2019 has been a terrible year for digital collectible card games outside of, say, Magic Arena, with multiple discontinuations and PR nightmares.
Throughout 2019 we saw lots of games-makers try to capitalize on the CCG craze with their own microtransaction-funded card games. Some of these made sense, like CD Projekt RED's Gwent. Some, like The Elder Scrolls Legends, were a stretch. Despite massive audiences and big cross-platform releases, many of these games failed to gain traction--or were embroiled in worldwide political fiascoes punctuated with boycotts.
A lot of the CCGs are now being discontinued or put into maintenance mode, which is basically sunsetting the games for their inevitable death.
Just recently CDPR announced Gwent will be unplayable on PS4 and Xbox One in 2020 because it's getting too hard to manage the game on phones, PCs, and consoles at once (we're wondering if the game simply didn't monetize well).
Other games like Valve's ill-fated Artifact, the DOTA card game, have been put on the back-back burner in Valve's kitchen (Valve has tons of back burners where many games like Left 4 Dead 3 are marinating). Artifact is still playable but Valve stopped updating the game a while back. It's basically static and frozen in time, the same as Gwent.
Now Bethesda's Elder Scrolls Legends card game is in the same boat.
Updates for Bethesda's iffy-sounding CCG have ceased entirely and the game is apparently being put into the simmer-before-taking-it-off-the-burner maintenance mode. No more spices or ingredients will be added. The Elder Scrolls Legends is almost ready to be gobbled up.
"We decided to put any new content development or releases on hold for the foreseeable future," community manager Christian Van Hoose said on Reddit.
Art: Will Murai
And of course we have Hearthstone, which was thrown in the midst of 2019's most tumultuous gaming controversy. Blizzard banned Chinese Hearthstone player Blitzchung for his on-stream pro-Hong Kong sentiments, kicking off a worldwide fiasco that absolutely melted Blizzard's normally-frosty demeanor.
As a result, gamers called for a boycott of Hearthstone and Blizzard products. This caused a significant impact on Hearthstone's monetization, which fell rapidly following the controversy.
"Turning to Hearthstone. As we highlighted on our last call in August, we saw a more challenging competitive landscape for the franchise in the third quarter, which drove lower reach and player investment, both sequentially and year-over-year," Activision's COO said in a recent earnings call.
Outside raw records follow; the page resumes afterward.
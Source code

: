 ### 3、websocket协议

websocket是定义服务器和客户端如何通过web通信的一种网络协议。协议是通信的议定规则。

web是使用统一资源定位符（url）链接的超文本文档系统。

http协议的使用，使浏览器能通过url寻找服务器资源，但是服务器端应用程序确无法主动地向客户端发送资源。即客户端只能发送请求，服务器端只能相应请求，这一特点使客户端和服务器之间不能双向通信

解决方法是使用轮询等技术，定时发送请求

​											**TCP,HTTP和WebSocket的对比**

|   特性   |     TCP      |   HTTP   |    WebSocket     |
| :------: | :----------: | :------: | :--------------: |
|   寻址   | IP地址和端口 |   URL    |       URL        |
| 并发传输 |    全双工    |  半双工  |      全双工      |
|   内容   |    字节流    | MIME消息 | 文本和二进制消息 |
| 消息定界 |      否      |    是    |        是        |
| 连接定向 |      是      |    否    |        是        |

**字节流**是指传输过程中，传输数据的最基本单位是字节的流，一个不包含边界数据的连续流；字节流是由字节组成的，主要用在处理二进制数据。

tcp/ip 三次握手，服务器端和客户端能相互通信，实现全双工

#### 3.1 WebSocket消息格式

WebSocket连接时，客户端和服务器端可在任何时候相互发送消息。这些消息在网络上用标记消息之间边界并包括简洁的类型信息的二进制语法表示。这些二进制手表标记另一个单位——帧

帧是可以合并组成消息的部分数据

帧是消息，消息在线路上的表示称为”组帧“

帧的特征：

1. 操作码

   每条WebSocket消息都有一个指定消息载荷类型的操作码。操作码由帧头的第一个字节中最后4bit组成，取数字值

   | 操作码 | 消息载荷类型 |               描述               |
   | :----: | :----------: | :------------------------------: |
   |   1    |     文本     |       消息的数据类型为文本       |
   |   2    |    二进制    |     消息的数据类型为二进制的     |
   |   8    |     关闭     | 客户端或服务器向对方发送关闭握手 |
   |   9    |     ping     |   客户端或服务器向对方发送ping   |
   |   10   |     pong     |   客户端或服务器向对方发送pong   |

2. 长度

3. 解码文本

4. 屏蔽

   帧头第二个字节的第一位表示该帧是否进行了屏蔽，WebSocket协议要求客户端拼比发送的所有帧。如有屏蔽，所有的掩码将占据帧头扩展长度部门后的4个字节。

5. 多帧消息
This didn't stop Blizzard from announcing a big new Descent of Dragons expansion at Blizzcon 2019, along with a new Auto-Chess style battle mode. If the game still doesn't do well after this attempt at re-engagement, Blizzard could pull away from the project to focus more on new games like Diablo IV, Overwatch 2, and other unannounced games.
All of these issues send one clear message to publishers: Beware of the CCG trap. It's often not worth it and the promise of consistent million-dollar revenues isn't worth the potential wasted time, effort, money, and over-saturation of your IP. Some brands simply don't need a card game (Elder Scrolls is one of them) and right now is a bad time to jump into the platform.
The market just doesn't seem to be very viable for CCGs, and it looks to be a very niche kind of sub-sect of the industry. We're kind of dubious about League of Legends' new card game now.